Each line below that carries the string "handler" must appear in the answer.

[Records supplied]

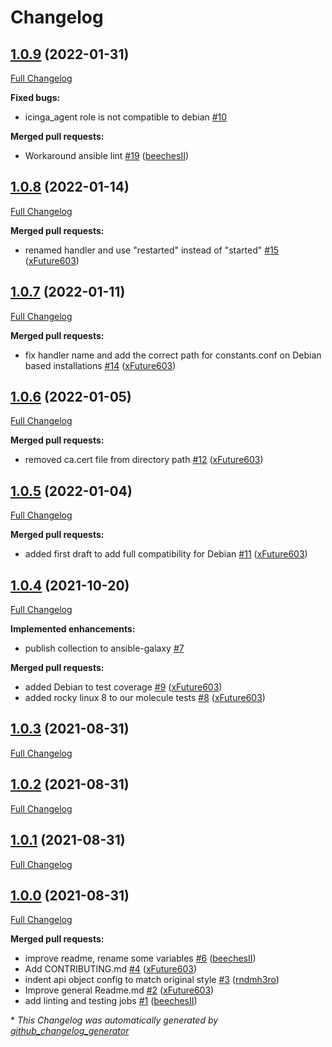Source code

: # Changelog

## [1.0.9](https://github.com/T-Systems-MMS/ansible-collection-icinga/tree/1.0.9) (2022-01-31)

[Full Changelog](https://github.com/T-Systems-MMS/ansible-collection-icinga/compare/1.0.8...1.0.9)

**Fixed bugs:**

- icinga\_agent role is not compatible to debian [\#10](https://github.com/T-Systems-MMS/ansible-collection-icinga/issues/10)

**Merged pull requests:**

- Workaround ansible lint [\#19](https://github.com/T-Systems-MMS/ansible-collection-icinga/pull/19) ([beechesII](https://github.com/beechesII))

## [1.0.8](https://github.com/T-Systems-MMS/ansible-collection-icinga/tree/1.0.8) (2022-01-14)

[Full Changelog](https://github.com/T-Systems-MMS/ansible-collection-icinga/compare/1.0.7...1.0.8)

**Merged pull requests:**

- renamed handler and use "restarted" instead of "started" [\#15](https://github.com/T-Systems-MMS/ansible-collection-icinga/pull/15) ([xFuture603](https://github.com/xFuture603))

## [1.0.7](https://github.com/T-Systems-MMS/ansible-collection-icinga/tree/1.0.7) (2022-01-11)

[Full Changelog](https://github.com/T-Systems-MMS/ansible-collection-icinga/compare/1.0.6...1.0.7)

**Merged pull requests:**

- fix handler name and add the correct path for constants.conf on Debian based installations [\#14](https://github.com/T-Systems-MMS/ansible-collection-icinga/pull/14) ([xFuture603](https://github.com/xFuture603))

## [1.0.6](https://github.com/T-Systems-MMS/ansible-collection-icinga/tree/1.0.6) (2022-01-05)

[Full Changelog](https://github.com/T-Systems-MMS/ansible-collection-icinga/compare/1.0.5...1.0.6)

**Merged pull requests:**

- removed ca.cert file from directory path [\#12](https://github.com/T-Systems-MMS/ansible-collection-icinga/pull/12) ([xFuture603](https://github.com/xFuture603))

## [1.0.5](https://github.com/T-Systems-MMS/ansible-collection-icinga/tree/1.0.5) (2022-01-04)

[Full Changelog](https://github.com/T-Systems-MMS/ansible-collection-icinga/compare/1.0.4...1.0.5)

**Merged pull requests:**

- added first draft to add full compatibility for Debian [\#11](https://github.com/T-Systems-MMS/ansible-collection-icinga/pull/11) ([xFuture603](https://github.com/xFuture603))

## [1.0.4](https://github.com/T-Systems-MMS/ansible-collection-icinga/tree/1.0.4) (2021-10-20)

[Full Changelog](https://github.com/T-Systems-MMS/ansible-collection-icinga/compare/1.0.3...1.0.4)

**Implemented enhancements:**

- publish collection to ansible-galaxy [\#7](https://github.com/T-Systems-MMS/ansible-collection-icinga/issues/7)

**Merged pull requests:**

- added Debian to test coverage [\#9](https://github.com/T-Systems-MMS/ansible-collection-icinga/pull/9) ([xFuture603](https://github.com/xFuture603))
- added rocky linux 8 to our molecule tests [\#8](https://github.com/T-Systems-MMS/ansible-collection-icinga/pull/8) ([xFuture603](https://github.com/xFuture603))

## [1.0.3](https://github.com/T-Systems-MMS/ansible-collection-icinga/tree/1.0.3) (2021-08-31)

[Full Changelog](https://github.com/T-Systems-MMS/ansible-collection-icinga/compare/1.0.2...1.0.3)

## [1.0.2](https://github.com/T-Systems-MMS/ansible-collection-icinga/tree/1.0.2) (2021-08-31)

[Full Changelog](https://github.com/T-Systems-MMS/ansible-collection-icinga/compare/1.0.1...1.0.2)

## [1.0.1](https://github.com/T-Systems-MMS/ansible-collection-icinga/tree/1.0.1) (2021-08-31)

[Full Changelog](https://github.com/T-Systems-MMS/ansible-collection-icinga/compare/1.0.0...1.0.1)

## [1.0.0](https://github.com/T-Systems-MMS/ansible-collection-icinga/tree/1.0.0) (2021-08-31)

[Full Changelog](https://github.com/T-Systems-MMS/ansible-collection-icinga/compare/cdb54076888588fb8a9a7f3c7596e70c7bb70527...1.0.0)

**Merged pull requests:**

- improve readme, rename some variables [\#6](https://github.com/T-Systems-MMS/ansible-collection-icinga/pull/6) ([beechesII](https://github.com/beechesII))
- Add CONTRIBUTING.md [\#4](https://github.com/T-Systems-MMS/ansible-collection-icinga/pull/4) ([xFuture603](https://github.com/xFuture603))
- indent api object config to match original style [\#3](https://github.com/T-Systems-MMS/ansible-collection-icinga/pull/3) ([rndmh3ro](https://github.com/rndmh3ro))
- Improve general Readme.md [\#2](https://github.com/T-Systems-MMS/ansible-collection-icinga/pull/2) ([xFuture603](https://github.com/xFuture603))
- add linting and testing jobs [\#1](https://github.com/T-Systems-MMS/ansible-collection-icinga/pull/1) ([beechesII](https://github.com/beechesII))



\* *This Changelog was automatically generated by [github_changelog_generator](https://github.com/github-changelog-generator/github-changelog-generator)*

[/Records supplied]

__Solution for this problem__.
- renamed handler and use "restarted" instead of "started" [\#15](https://github.com/T-Systems-MMS/ansible-collection-icinga/pull/15) ([xFuture603](https://github.com/xFuture603))
- fix handler name and add the correct path for constants.conf on Debian based installations [\#14](https://github.com/T-Systems-MMS/ansible-collection-icinga/pull/14) ([xFuture603](https://github.com/xFuture603))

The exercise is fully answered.